> WORK TASK
Return all lines from the listing below that include the word "like".

> SUPPLIED ENTRIES
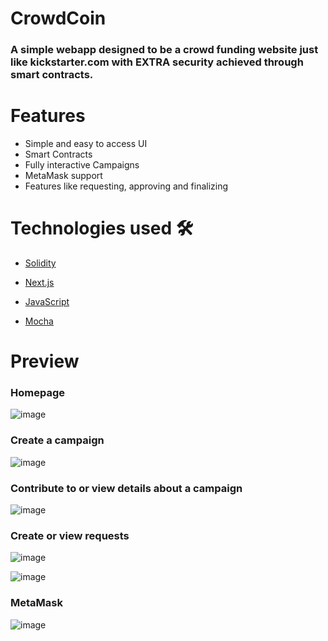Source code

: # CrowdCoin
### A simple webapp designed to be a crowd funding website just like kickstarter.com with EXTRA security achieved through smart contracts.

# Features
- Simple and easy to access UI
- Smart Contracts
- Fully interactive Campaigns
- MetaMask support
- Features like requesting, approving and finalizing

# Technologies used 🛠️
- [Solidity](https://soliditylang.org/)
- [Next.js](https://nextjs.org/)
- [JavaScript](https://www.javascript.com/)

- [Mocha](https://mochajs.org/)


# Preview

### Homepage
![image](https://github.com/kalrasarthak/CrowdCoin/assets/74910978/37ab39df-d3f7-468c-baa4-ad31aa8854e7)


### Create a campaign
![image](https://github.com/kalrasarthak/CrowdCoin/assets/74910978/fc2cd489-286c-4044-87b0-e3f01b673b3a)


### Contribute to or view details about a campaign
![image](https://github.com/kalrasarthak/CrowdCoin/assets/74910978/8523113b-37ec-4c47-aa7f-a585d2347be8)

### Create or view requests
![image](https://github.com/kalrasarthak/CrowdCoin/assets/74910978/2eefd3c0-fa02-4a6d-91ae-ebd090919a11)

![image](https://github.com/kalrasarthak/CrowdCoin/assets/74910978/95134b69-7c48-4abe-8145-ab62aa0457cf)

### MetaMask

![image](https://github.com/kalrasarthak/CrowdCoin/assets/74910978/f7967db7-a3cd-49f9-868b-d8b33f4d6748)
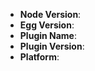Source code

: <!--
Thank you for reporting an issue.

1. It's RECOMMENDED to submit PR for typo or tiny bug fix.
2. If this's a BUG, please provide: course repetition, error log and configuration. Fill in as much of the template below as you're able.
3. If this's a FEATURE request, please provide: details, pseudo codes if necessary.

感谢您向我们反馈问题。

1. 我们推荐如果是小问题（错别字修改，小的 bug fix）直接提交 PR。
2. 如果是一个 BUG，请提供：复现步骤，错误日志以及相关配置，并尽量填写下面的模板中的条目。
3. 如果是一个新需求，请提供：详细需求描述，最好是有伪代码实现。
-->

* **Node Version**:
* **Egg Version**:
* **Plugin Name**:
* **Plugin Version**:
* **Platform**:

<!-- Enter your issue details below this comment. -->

...

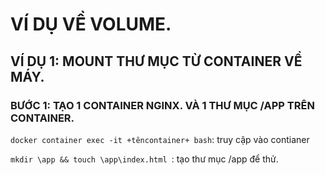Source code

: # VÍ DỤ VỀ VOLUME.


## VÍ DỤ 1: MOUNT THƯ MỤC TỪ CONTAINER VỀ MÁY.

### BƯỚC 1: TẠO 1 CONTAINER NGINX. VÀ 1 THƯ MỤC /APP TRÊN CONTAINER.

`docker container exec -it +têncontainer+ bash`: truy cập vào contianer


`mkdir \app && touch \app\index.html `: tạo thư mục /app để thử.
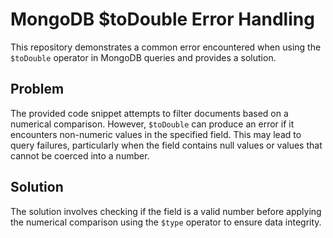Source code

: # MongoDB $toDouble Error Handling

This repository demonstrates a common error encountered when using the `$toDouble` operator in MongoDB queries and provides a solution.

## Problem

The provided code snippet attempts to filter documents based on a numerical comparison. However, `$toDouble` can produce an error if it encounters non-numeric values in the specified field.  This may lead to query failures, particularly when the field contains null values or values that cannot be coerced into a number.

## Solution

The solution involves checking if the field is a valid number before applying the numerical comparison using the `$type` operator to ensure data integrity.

> SOLUTION BELOW
### A simple webapp designed to be a crowd funding website just like kickstarter.com with EXTRA security achieved through smart contracts.
- Features like requesting, approving and finalizing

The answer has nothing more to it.